Stroitel Football Club Pripyat (), also known as Budivelnyk Football Club Pripyat () was a Soviet and Ukrainian football club (team) from Pripyat, Kyiv Oblast. Founded in the 1970s, it competed only at republican level competitions in Ukraine. Before the Chernobyl disaster the team was playing at a small stadium in Prypiat. In 1986 for it there was built new home ground the Avanhard Stadium (), at which the club never had a chance to play.

History
The team, whose name Stroitel means "builder", was founded in the middle of the 1970s with construction of the Chernobyl Nuclear Power Station along with the atomgrad Prypiat.

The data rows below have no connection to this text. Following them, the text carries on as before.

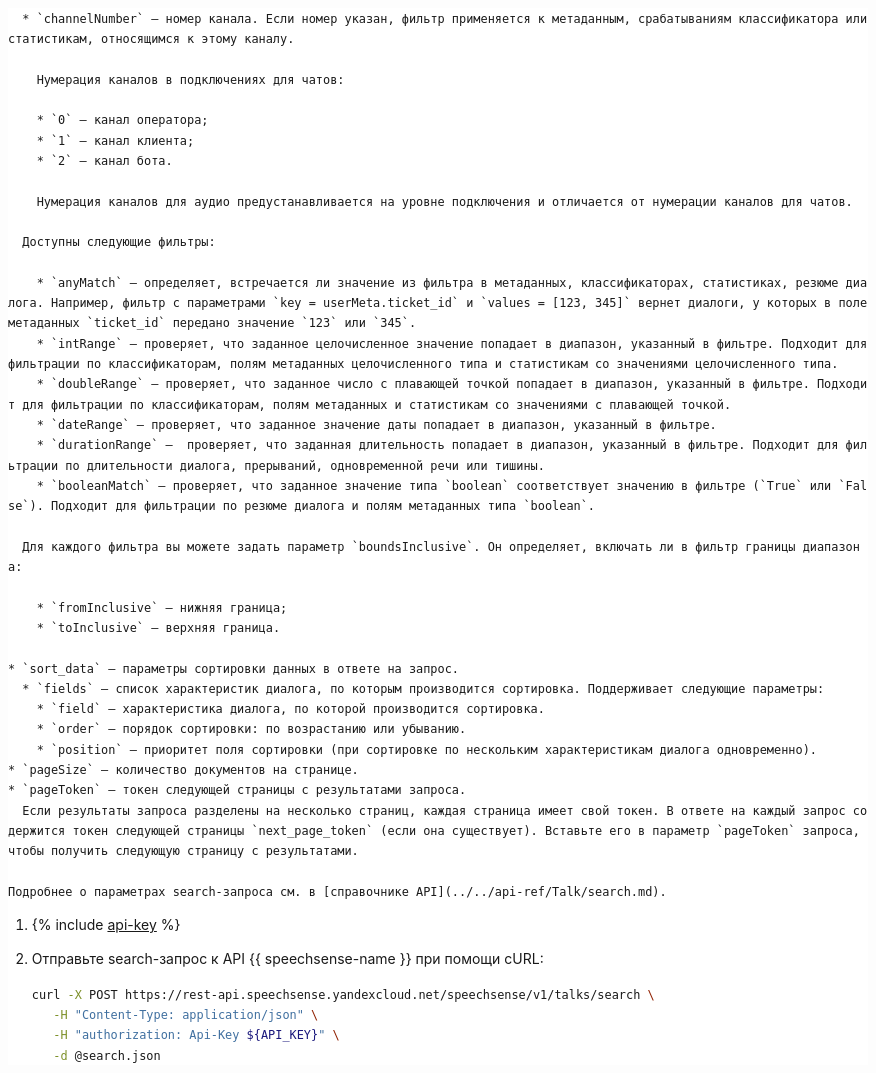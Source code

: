       * `channelNumber` — номер канала. Если номер указан, фильтр применяется к метаданным, срабатываниям классификатора или статистикам, относящимся к этому каналу. 

        Нумерация каналов в подключениях для чатов: 

        * `0` — канал оператора; 
        * `1` — канал клиента; 
        * `2` — канал бота. 

        Нумерация каналов для аудио предустанавливается на уровне подключения и отличается от нумерации каналов для чатов. 

      Доступны следующие фильтры: 

        * `anyMatch` — определяет, встречается ли значение из фильтра в метаданных, классификаторах, статистиках, резюме диалога. Например, фильтр с параметрами `key = userMeta.ticket_id` и `values = [123, 345]` вернет диалоги, у которых в поле метаданных `ticket_id` передано значение `123` или `345`. 
        * `intRange` — проверяет, что заданное целочисленное значение попадает в диапазон, указанный в фильтре. Подходит для фильтрации по классификаторам, полям метаданных целочисленного типа и статистикам со значениями целочисленного типа. 
        * `doubleRange` — проверяет, что заданное число с плавающей точкой попадает в диапазон, указанный в фильтре. Подходит для фильтрации по классификаторам, полям метаданных и статистикам со значениями с плавающей точкой. 
        * `dateRange` — проверяет, что заданное значение даты попадает в диапазон, указанный в фильтре. 
        * `durationRange` —  проверяет, что заданная длительность попадает в диапазон, указанный в фильтре. Подходит для фильтрации по длительности диалога, прерываний, одновременной речи или тишины. 
        * `booleanMatch` — проверяет, что заданное значение типа `boolean` соответствует значению в фильтре (`True` или `False`). Подходит для фильтрации по резюме диалога и полям метаданных типа `boolean`. 

      Для каждого фильтра вы можете задать параметр `boundsInclusive`. Он определяет, включать ли в фильтр границы диапазона: 

        * `fromInclusive` — нижняя граница; 
        * `toInclusive` — верхняя граница. 

    * `sort_data` — параметры сортировки данных в ответе на запрос. 
      * `fields` — список характеристик диалога, по которым производится сортировка. Поддерживает следующие параметры: 
        * `field` — характеристика диалога, по которой производится сортировка. 
        * `order` — порядок сортировки: по возрастанию или убыванию. 
        * `position` — приоритет поля сортировки (при сортировке по нескольким характеристикам диалога одновременно). 
    * `pageSize` — количество документов на странице. 
    * `pageToken` — токен следующей страницы с результатами запроса. 
      Если результаты запроса разделены на несколько страниц, каждая страница имеет свой токен. В ответе на каждый запрос содержится токен следующей страницы `next_page_token` (если она существует). Вставьте его в параметр `pageToken` запроса, чтобы получить следующую страницу с результатами. 

    Подробнее о параметрах search-запроса см. в [справочнике API](../../api-ref/Talk/search.md). 

1. {% include [api-key](../../../_includes/speechsense/data/api-key.md) %}
1. Отправьте search-запрос к API {{ speechsense-name }} при помощи cURL: 

    ```bash
    curl -X POST https://rest-api.speechsense.yandexcloud.net/speechsense/v1/talks/search \
       -H "Content-Type: application/json" \
       -H "authorization: Api-Key ${API_KEY}" \
       -d @search.json
    ```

The new club was mainly composed of players from the village of Chystohalivka,  south of Prypiat. The team competed at competitions of district (raion) and region (oblast). In 1981, it entered the KFK competition of Ukrainian SSR.  Please note, at Soviet football league system such republican football competitions (KFK championship) in 1971–1989 were conditionally at fourth tier just below the USSR Championship Vtoraya Liga, yet republican competitions, particularly football KFK, were administered by all 15 union republics individually. Since 1978 every winner of the Ukrainian football competitions among KFK were gaining promotion and obtaining the status of teams of masters.

The highest achievement in competitions among KFK Stroitel obtained in 1985 placing second in its group. The team never qualified for the final stage of the competition. In 1981–1983, for three years in the row, Stroitel was awarded a title of the Kyiv Oblast championship champions.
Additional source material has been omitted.